→ WHAT IS NEEDED
The expected answer comprises all lines from the entries that contain the string "dwelling".

→ LISTED ENTRIES
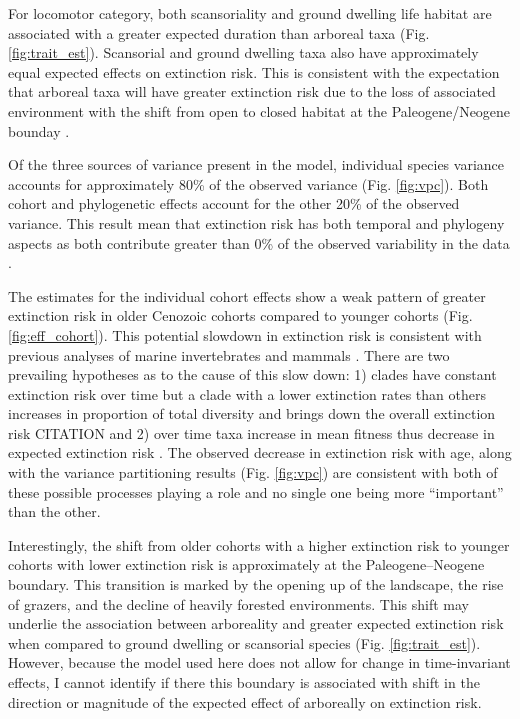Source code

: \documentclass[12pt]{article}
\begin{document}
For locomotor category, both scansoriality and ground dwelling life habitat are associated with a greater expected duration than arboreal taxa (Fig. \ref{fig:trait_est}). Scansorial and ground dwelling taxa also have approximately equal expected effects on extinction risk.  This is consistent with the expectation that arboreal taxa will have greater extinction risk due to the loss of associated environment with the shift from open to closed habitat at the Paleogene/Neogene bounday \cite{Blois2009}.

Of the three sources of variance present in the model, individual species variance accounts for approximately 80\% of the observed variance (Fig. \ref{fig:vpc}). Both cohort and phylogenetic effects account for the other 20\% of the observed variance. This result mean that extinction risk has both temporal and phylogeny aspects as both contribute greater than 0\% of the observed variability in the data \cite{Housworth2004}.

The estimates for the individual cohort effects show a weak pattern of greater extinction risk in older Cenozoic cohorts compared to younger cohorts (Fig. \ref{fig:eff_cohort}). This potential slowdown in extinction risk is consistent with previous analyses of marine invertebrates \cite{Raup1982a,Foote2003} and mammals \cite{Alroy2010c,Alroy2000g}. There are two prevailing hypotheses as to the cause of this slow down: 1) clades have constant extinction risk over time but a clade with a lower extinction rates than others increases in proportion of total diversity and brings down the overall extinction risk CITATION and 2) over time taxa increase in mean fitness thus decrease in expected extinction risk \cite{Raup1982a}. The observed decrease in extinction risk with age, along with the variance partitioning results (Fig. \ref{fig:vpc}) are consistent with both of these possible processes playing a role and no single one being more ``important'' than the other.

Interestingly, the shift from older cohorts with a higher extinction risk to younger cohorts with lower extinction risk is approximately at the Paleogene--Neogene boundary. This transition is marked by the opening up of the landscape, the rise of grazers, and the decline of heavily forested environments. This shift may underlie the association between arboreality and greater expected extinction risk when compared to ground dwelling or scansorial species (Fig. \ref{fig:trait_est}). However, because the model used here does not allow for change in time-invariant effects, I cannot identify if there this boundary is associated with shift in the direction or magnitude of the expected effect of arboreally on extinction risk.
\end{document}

---

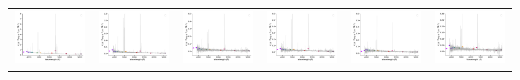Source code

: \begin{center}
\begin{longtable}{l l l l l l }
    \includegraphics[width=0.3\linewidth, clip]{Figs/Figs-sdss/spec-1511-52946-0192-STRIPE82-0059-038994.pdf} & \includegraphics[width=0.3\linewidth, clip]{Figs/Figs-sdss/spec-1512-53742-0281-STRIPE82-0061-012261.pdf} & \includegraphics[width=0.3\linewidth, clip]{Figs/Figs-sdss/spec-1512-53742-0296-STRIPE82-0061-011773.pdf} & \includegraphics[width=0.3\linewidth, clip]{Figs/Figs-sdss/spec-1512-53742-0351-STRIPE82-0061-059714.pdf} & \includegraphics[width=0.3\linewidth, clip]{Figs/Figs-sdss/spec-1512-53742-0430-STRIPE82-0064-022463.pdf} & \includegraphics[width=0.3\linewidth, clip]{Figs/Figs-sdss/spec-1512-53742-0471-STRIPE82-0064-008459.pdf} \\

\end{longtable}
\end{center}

---

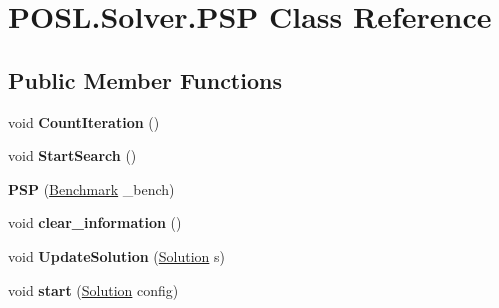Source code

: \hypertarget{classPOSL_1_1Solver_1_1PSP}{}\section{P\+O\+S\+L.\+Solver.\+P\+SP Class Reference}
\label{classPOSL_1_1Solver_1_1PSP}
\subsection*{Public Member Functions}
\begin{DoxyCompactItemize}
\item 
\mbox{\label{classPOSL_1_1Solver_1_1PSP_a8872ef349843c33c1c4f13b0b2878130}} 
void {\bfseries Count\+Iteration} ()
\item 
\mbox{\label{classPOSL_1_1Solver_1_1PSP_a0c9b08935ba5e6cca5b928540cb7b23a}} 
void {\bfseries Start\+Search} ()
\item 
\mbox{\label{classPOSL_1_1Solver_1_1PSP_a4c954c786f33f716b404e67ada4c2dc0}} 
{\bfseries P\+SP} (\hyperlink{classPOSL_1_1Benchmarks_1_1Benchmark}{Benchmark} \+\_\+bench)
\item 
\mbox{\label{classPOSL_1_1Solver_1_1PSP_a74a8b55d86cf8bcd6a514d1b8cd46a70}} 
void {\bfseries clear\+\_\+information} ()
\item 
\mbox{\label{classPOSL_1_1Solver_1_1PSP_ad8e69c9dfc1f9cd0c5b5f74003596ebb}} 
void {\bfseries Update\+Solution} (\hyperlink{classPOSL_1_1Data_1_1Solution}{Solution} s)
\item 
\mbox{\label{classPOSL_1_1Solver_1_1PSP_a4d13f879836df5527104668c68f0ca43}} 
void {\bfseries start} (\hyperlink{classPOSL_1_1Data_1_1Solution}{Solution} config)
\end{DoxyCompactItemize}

→ SOLUTION
For locomotor category, both scansoriality and ground dwelling life habitat are associated with a greater expected duration than arboreal taxa (Fig. \ref{fig:trait_est}). Scansorial and ground dwelling taxa also have approximately equal expected effects on extinction risk.  This is consistent with the expectation that arboreal taxa will have greater extinction risk due to the loss of associated environment with the shift from open to closed habitat at the Paleogene/Neogene bounday \cite{Blois2009}.
Interestingly, the shift from older cohorts with a higher extinction risk to younger cohorts with lower extinction risk is approximately at the Paleogene--Neogene boundary. This transition is marked by the opening up of the landscape, the rise of grazers, and the decline of heavily forested environments. This shift may underlie the association between arboreality and greater expected extinction risk when compared to ground dwelling or scansorial species (Fig. \ref{fig:trait_est}). However, because the model used here does not allow for change in time-invariant effects, I cannot identify if there this boundary is associated with shift in the direction or magnitude of the expected effect of arboreally on extinction risk.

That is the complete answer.